Danach verzichteten sie auf einen Zweikampf mit der führenden brasilianischen Kombo Duarte Haddad/Swan – weil die beiden Südamerikaner bei der Medaillenvergabe keine Rolle spielen. Und so vergrößerten Vadlau/Mähr ihren Vorsprung auf ihre Verfolger in der Gesamtwertung. Weil nach dem insgesamt achten Rennen der 470er-Olympiaregatta der Wind noch mehr abflaute als ohnehin schon, musste das dritte Rennen des Tages abgesagt und ersatzlos gestrichen werden.

Vorsprung
Damit gehen Vadlau/Mähr als klar Führende in das heutige Medal Race.

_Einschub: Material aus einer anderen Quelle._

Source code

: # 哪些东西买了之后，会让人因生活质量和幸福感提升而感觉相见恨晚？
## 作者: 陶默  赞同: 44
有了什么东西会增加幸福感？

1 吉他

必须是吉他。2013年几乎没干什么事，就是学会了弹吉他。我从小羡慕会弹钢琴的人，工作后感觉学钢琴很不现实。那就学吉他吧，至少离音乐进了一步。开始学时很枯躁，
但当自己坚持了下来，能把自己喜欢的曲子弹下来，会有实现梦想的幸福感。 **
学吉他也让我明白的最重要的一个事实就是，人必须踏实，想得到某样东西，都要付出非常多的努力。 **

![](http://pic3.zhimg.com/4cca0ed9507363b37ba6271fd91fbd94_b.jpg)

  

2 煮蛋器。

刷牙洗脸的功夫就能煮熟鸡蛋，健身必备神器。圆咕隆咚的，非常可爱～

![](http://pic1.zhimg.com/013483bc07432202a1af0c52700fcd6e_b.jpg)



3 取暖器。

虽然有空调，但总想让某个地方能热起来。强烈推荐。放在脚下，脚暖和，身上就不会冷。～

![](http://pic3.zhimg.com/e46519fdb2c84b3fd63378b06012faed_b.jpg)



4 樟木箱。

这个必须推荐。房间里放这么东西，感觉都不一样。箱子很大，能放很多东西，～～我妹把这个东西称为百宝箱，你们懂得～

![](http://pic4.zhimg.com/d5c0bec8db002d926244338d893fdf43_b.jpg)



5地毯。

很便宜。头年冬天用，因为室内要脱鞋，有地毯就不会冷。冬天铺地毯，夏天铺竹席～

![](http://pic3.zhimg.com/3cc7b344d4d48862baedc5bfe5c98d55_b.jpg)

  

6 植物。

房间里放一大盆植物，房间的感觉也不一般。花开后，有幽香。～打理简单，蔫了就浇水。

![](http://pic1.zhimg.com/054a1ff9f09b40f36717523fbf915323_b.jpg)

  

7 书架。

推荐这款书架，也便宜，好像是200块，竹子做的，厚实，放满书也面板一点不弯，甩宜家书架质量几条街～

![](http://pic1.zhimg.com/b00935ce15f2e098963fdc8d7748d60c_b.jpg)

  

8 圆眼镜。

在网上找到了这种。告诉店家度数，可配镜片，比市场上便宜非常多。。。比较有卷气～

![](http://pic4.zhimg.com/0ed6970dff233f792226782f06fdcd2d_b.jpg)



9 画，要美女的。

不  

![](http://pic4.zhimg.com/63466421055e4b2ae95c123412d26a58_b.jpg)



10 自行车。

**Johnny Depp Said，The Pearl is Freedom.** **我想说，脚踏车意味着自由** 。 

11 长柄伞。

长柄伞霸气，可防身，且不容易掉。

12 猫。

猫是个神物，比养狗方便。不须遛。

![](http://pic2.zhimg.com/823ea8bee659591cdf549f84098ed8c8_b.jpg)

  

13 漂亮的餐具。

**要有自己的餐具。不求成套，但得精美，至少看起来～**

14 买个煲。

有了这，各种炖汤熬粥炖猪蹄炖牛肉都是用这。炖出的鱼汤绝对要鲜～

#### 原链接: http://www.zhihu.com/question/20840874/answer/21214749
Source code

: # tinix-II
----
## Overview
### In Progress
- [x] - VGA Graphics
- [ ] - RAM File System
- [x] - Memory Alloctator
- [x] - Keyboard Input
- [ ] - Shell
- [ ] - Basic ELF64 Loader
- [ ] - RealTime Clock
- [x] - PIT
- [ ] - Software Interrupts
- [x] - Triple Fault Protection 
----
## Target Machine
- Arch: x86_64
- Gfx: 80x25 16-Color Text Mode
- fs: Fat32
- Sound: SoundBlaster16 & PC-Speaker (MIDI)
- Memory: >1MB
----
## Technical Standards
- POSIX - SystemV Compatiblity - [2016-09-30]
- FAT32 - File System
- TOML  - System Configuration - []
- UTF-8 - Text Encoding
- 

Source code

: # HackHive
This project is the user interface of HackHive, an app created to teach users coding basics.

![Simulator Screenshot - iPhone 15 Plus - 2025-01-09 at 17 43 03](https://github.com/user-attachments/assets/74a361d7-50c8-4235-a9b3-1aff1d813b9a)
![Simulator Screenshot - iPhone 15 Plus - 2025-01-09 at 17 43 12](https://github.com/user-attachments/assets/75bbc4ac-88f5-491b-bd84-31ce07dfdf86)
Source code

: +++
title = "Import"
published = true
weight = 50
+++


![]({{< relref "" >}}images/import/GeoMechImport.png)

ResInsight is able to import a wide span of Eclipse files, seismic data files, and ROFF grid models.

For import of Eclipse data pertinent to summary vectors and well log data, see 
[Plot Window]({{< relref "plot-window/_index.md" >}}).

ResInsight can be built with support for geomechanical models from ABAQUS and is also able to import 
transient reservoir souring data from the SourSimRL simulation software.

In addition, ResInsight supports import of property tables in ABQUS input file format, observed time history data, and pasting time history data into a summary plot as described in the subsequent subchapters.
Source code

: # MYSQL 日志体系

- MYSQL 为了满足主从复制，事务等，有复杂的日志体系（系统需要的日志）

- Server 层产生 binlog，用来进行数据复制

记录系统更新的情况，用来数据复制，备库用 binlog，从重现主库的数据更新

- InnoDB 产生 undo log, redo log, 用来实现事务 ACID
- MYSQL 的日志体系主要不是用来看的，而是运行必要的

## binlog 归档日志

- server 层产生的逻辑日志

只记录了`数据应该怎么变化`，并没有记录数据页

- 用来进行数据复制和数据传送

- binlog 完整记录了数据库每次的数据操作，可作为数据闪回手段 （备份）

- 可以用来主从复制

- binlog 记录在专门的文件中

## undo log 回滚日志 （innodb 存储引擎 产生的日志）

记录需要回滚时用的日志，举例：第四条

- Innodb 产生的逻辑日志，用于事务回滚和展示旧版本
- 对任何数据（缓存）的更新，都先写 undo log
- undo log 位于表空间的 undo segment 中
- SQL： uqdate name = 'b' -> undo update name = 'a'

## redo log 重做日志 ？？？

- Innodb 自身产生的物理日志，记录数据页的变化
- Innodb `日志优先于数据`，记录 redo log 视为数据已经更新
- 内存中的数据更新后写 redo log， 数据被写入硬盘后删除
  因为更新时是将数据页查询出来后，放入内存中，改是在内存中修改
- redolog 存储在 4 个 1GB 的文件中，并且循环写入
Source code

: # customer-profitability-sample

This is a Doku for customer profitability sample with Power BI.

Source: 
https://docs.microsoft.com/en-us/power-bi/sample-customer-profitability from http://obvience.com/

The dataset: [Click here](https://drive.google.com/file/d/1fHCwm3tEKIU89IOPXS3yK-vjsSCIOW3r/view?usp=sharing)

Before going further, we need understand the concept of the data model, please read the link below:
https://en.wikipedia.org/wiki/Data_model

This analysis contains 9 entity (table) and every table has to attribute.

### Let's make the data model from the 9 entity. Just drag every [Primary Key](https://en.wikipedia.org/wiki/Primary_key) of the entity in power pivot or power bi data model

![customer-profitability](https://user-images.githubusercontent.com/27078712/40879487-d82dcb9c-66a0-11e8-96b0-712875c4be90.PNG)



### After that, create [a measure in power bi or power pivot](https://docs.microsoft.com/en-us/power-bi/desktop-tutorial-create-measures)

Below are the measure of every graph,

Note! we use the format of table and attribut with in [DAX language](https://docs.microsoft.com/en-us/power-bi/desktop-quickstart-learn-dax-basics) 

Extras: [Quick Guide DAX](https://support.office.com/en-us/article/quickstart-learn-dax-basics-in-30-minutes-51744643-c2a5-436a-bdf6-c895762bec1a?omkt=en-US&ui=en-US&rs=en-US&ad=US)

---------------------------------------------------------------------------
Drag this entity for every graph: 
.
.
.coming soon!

Der Bregenzer Vorschoter und die Kärntner Steuerfrau stechen um exakt 15.43 Uhr mit 7 Punkten Vorsprung auf die zweitplatzierten Xammar/Brugman, 11 Punkten Vorsprung auf die Dritten Okada/Yoshioka und gar 15 Punkten Vorsprung auf die Schweden Dahlberg/Karlsson in See. Da heute die doppelte Punkteanzahl vergeben wird, heißt das eben: Werden Vadlau/Mähr mindestens Achte, ist ihnen eine Medaille sicher. Segeln sie unter die Top Vier, sind sie im Olymp des Segelsports angekommen – dann sind sie Olympiasieger. Vadlau betonte gestern: „Sämtliche Rechenspiele blende ich aus. Der Vorsprung ist nett, aber morgen wird es noch einmal richtig zu Sache gehen. Unser Trainer sagt ganz oft, wir müssen im Hier und Jetzt sein, alles andere können wir nicht beeinflussen.“ Mähr offenbart: „Wir haben unsere Strategie noch nicht festgelegt. Natürlich schauen wir, wo wir uns morgen positionieren wollen, aber vor allem schauen wir nach vorne und sind sehr positiv gestimmt.“
Und das völlig zurecht. Die beiden müssen über Nacht keine Probleme mehr lösen. Die Lösung ist ruhig zu bleiben und Spaß an der Sache zu haben. Dann wird das heute ein epochaler Tag für Lukas Mähr und Lara Vadlau.